1. Nikolai Klindt - 13+1 (1,2*,2,2,3,3) (I raz w siódemce kolejki) - Duńczyk był najlepszym zawodnikiem swojej drużyny w wygranym meczu z Lokomotivem. Co więcej Klindt wygrał dwa biegi w końcówce spotkania, gdy decydowały się losy zwycięstwa.
2. Grigorij Łaguta - 12 (3,d,2,3,3,1) (I) - Rosjanin przyzwyczaił nas, że przed własną publicznością jest groźny dla wszystkich. Na wyjazdach jeździ w kartkę, ale akurat w Rybniku był świetny, a jego dorobek mógł być większy, ale miał defekt na prowadzeniu.
3. Michał Szczepaniak - 13+1 (2*,3,3,3,2) (I) - Kolejny debiutant w siódemce kolejki. Starszy z braci był gwiazdą spotkania Startu Gniezno z Wybrzeżem Gdańsk. Szczepaniak przegrał tylko raz - w ostatnim biegu z Magnusem Zetterstroemem, który również trafił do naszego zestawienia.
4. Magnus Zetterstroem - 15 (3,3,2,3,1,3) (II) - W świetnym meczu w Gnieźnie Szwed jak równy z równym walczył z przedstawicielami gospodarzy, jako jedyny pokonał Szczepaniaka, najwięcej razy ze wszystkich dojeżdżał do mety na pierwszym miejscu.
5. Krzysztof Buczkowski - 13+2 (2*,3,3,2*,3) (I) - Komplet punktów w pierwszym meczu sezonu musi budzić szacunek. Buczek był ojcem zwycięstwa GTŻ Grudziądz z PSŻ Poznań.
6. Adrian Szewczykowski - 9+1 (1*,-,2,3,3,0,0) (II) - Tego nie spodziewał się nikt - wypożyczony z Gorzowa młodzieżowiec był czołowym zawodnikiem Skorpionów w meczu w Grudziądzu i po raz pierwszy w karierze pojechał w ostatnim biegu.
7. Artiom Łaguta - 9 (2,3,3,0,1) (II) - Drugi z rosyjskiego rodzeństwa pojechał w Rybniku może trochę gorzej niż starszy brat, ale 9 punktów w wyjazdowym meczu jak na młodzieżowca, to wynik, który należy wyróżnić.

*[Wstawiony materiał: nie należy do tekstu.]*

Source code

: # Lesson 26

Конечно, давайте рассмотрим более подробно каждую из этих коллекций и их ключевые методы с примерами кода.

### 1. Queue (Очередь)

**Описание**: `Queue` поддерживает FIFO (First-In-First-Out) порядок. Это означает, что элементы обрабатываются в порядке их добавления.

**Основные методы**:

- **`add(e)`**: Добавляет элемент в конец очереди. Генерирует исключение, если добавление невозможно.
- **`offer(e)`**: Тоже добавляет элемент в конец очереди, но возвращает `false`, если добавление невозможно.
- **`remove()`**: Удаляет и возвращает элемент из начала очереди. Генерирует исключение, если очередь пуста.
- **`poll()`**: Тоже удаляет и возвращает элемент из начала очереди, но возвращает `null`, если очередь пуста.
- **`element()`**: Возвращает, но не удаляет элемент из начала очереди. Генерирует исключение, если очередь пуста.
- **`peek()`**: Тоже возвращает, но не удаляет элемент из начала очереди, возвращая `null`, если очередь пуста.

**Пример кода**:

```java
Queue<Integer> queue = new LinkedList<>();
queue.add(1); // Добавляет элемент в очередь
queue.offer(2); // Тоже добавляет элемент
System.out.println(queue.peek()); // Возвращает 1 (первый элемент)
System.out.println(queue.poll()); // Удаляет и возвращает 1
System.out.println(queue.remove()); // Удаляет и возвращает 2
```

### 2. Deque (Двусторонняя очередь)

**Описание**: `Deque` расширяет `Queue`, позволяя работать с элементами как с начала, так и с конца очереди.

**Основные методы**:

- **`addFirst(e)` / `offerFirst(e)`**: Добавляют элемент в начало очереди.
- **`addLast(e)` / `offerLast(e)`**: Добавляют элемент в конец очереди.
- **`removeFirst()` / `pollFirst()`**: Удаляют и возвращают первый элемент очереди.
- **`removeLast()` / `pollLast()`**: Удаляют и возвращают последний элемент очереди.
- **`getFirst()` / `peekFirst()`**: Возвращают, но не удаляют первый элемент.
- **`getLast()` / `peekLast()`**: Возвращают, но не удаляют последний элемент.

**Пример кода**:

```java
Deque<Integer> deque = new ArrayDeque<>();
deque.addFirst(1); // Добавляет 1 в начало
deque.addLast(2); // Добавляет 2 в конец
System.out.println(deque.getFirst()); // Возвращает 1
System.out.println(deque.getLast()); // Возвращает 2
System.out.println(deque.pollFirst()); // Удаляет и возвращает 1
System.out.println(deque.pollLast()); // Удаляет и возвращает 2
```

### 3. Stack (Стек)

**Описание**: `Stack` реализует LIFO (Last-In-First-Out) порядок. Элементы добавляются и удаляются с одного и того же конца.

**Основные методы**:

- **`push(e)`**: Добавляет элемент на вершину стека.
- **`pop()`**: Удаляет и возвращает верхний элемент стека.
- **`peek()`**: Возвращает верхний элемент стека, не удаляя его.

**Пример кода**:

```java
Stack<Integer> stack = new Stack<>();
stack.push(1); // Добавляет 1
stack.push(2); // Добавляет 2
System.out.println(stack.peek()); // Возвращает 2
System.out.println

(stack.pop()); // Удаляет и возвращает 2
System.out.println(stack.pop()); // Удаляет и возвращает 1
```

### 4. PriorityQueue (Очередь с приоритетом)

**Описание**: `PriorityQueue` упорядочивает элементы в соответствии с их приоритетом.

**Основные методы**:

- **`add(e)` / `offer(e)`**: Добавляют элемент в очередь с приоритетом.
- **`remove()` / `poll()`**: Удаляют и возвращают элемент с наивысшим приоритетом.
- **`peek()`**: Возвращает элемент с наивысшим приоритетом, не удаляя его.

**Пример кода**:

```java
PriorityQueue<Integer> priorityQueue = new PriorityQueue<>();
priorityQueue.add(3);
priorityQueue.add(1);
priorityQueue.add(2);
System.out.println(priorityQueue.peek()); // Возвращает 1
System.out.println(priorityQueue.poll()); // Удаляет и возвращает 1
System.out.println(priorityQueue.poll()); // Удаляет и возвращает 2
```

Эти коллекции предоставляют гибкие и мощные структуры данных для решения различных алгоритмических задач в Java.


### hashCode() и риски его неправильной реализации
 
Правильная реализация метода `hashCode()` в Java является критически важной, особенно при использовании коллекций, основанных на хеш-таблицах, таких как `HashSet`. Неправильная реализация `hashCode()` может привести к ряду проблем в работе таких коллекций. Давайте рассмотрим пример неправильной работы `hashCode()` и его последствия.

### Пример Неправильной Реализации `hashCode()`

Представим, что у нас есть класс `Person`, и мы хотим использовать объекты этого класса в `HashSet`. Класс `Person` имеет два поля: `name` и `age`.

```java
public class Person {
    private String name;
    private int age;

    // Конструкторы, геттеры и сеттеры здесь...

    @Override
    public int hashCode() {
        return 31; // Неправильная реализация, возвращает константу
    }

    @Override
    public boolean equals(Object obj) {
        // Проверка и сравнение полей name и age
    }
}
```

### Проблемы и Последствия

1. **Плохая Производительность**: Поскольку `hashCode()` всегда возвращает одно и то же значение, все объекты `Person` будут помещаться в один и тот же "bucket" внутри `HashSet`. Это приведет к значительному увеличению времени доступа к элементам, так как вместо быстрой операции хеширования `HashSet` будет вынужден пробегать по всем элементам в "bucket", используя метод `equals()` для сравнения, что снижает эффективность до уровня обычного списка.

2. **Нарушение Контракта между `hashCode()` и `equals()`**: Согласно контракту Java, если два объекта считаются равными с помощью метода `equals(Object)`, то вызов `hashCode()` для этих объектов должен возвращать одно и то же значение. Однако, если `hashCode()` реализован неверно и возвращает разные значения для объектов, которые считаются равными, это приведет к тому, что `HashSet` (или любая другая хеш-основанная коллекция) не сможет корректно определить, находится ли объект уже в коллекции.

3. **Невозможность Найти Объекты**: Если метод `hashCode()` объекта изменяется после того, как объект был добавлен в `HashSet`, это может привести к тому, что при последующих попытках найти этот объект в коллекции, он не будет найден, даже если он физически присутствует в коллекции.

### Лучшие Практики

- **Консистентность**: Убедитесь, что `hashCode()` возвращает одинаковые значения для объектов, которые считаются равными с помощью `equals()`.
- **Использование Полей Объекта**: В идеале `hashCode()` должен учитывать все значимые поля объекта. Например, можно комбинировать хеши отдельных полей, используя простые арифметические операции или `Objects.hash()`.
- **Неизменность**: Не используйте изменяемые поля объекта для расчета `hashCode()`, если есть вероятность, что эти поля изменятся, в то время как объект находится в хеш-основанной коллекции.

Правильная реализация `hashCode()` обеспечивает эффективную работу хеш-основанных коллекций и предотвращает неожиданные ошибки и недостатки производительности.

7 kolejki tworzona jest zgodnie z obowiązującymi przepisami w rozgrywkach o DMP I ligi - w składzie musi być przynajmniej trzech zawodników krajowych, zawodnik z numerem 6 musi być zawodnikiem krajowym, w składzie nie może być więcej niż dwóch zawodników uczestniczących w cyklu GP.